医疗保险报销范围是什么?在报销时,很多人不太明白为什么有些药品可报销,有些药品却不给报销,尤其奇怪自己不能报销的药品,为什么同样的医保,别人却可以报销。也给不同的参保人带来或喜或忧的情绪。所以我们全面了解医疗保险的报销范围,医保对每个人都是公平的,我们能不能享受到它带给我们的福利,就要看我们是不是熟知“游戏规则”了。
报销条件
城镇居民
起付标准
1.一级定点医疗机构(含社区卫生服务机构)300元、二级医院600元、三级医院900元。
2.参保居民在一个年度内多次住院的,且上次住院医疗费超过统筹基金起付标准的,
第二次住院的起付标准在上述标准基础上减半;第三次及以上住院的起付标准为
三级定点医疗机构300元,二级定点医疗机构200元,一级定点医疗机构100元。
报销比例:
起付标准以上的统筹支付范围内医疗费用,
一级定点医疗机构(含社区卫生服务中心)为85%;二级定点医疗机构为75%;三级定点医疗机构为65%。
注:参保居民连续参保缴费5年以上的,每增加一个缴费年度,医保基金支付比例增加1%,增加的比例最高不超过10%。参保后中断缴费再次参保的,连续缴费年限重新计算。
参保人员单住院使用体内置换人工器官费用报销
沧州参保人员单次住院使用体内置换人工器官费用报销比例
普通门诊
比例:按季度预拨90%的门诊统筹资金给定点医疗服务机构统筹使用,剩余10%留作服务质量保证金,待年终考评达标后返还。
城镇职工
起付标准
1.一级医院300元、二级医院600元、三级医院900元。
2.参保人员在一个年度内多次住院的,且上次住院医疗费超过统筹基金起付标准的,第二次住院的起付标准在上述标准基础上减半;第三次及以上住院的起付标准为三级定点医疗机构300元,二级定点医疗机构200元,一级点医疗机构100元
报销比例
总额在5000元及以下的,个人先自付10%
5000元-10000元(含10000元)的,个人先自付15%
10000元-20000元(含20000元)的,个人先自付20%
20000元-30000元(含30000元)的,个人先自付30%
30000元以上的个人先自付40%
办理材料
1.参保居民身份证(原件和复印件)
2.社会保障卡(医保IC卡)
3.诊断证明
4.病历复印件(出院小结、首页、住院病历、医嘱单等加盖医院公章)
5.有效票据、费用明细清单
办理流程
1.参保居民在定点医疗机构就医发生的普通门诊、住院、门诊大病和住院分娩的医疗费用,应由个人负担的部分,由本人使用现金与定点医疗机构直接结算;应由医保基金支付的部分,由定点医疗机构记账与属地医保经办机构按规定结算。

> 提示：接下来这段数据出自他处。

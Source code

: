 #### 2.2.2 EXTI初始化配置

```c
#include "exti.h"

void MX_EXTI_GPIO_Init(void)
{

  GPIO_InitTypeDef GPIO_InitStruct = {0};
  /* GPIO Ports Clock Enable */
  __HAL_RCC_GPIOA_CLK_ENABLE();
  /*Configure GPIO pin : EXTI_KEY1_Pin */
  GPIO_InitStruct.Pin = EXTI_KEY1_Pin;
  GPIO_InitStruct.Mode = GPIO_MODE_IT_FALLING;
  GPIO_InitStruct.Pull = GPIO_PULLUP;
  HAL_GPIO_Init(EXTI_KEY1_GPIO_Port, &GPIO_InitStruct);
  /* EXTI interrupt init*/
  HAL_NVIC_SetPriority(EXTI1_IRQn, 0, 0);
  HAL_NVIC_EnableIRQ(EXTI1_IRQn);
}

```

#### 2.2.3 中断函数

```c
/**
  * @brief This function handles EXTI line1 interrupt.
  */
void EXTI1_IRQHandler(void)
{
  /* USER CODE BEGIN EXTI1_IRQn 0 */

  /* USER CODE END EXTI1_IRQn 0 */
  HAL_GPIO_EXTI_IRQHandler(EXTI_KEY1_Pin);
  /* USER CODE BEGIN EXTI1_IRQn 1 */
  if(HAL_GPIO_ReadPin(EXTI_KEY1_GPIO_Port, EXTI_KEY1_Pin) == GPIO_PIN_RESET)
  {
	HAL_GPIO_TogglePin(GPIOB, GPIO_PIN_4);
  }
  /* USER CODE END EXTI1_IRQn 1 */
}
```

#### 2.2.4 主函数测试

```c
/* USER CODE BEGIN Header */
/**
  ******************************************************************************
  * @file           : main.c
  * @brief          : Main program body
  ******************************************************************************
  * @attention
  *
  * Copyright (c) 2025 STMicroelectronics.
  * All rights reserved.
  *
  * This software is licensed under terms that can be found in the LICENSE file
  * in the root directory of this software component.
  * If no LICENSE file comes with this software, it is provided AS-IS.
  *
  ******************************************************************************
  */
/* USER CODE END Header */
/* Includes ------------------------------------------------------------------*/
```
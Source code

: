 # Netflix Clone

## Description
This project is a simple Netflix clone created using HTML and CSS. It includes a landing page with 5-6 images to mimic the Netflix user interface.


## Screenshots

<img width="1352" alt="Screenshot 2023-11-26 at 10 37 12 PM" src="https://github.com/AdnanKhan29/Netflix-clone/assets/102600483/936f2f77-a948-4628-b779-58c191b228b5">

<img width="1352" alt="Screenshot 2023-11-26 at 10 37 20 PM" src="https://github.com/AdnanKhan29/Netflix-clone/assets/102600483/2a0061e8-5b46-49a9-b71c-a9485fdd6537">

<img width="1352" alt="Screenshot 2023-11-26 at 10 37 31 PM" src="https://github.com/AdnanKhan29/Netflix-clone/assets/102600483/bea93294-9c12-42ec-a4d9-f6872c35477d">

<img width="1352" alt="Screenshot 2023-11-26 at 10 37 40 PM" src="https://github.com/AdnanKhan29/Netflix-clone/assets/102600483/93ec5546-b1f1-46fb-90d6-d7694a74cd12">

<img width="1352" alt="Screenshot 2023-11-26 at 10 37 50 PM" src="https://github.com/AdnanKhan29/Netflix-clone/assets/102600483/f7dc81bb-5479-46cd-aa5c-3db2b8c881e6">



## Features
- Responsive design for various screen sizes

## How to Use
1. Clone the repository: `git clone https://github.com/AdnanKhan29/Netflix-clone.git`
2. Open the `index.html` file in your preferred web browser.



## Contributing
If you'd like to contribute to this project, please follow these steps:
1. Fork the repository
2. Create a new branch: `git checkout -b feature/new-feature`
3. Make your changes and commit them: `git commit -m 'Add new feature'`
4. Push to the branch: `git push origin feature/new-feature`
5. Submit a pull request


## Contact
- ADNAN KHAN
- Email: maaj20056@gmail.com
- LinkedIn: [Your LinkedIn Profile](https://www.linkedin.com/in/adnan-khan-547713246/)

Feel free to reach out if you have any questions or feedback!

2.参保居民发生无责任方的意外伤害住院费用先由患者现金垫付,经参保地医保经办机构调查审核确认后,再由其住院医疗机构按规定审核结算。
3.急诊抢救在本市非定点医疗机构或外地住院治疗,以及大学生因休学、寒暑假及法定假期、教学实习期间在非参保地住院的医疗费用,先由个人全额垫付,从出院之日起60日内,由学校经办人员或本人、亲属手续等资料到参保地医保经办机构申请审核报销。
4.按规定报销的医疗费用由参保地医保经办机构通过银行转账方式拨至本人社会保障卡(医保IC卡)中的银行储蓄账户。
5.超过60日不办理审核报销的,医保经办机构不再受理和报销,其住院费用由个人自负。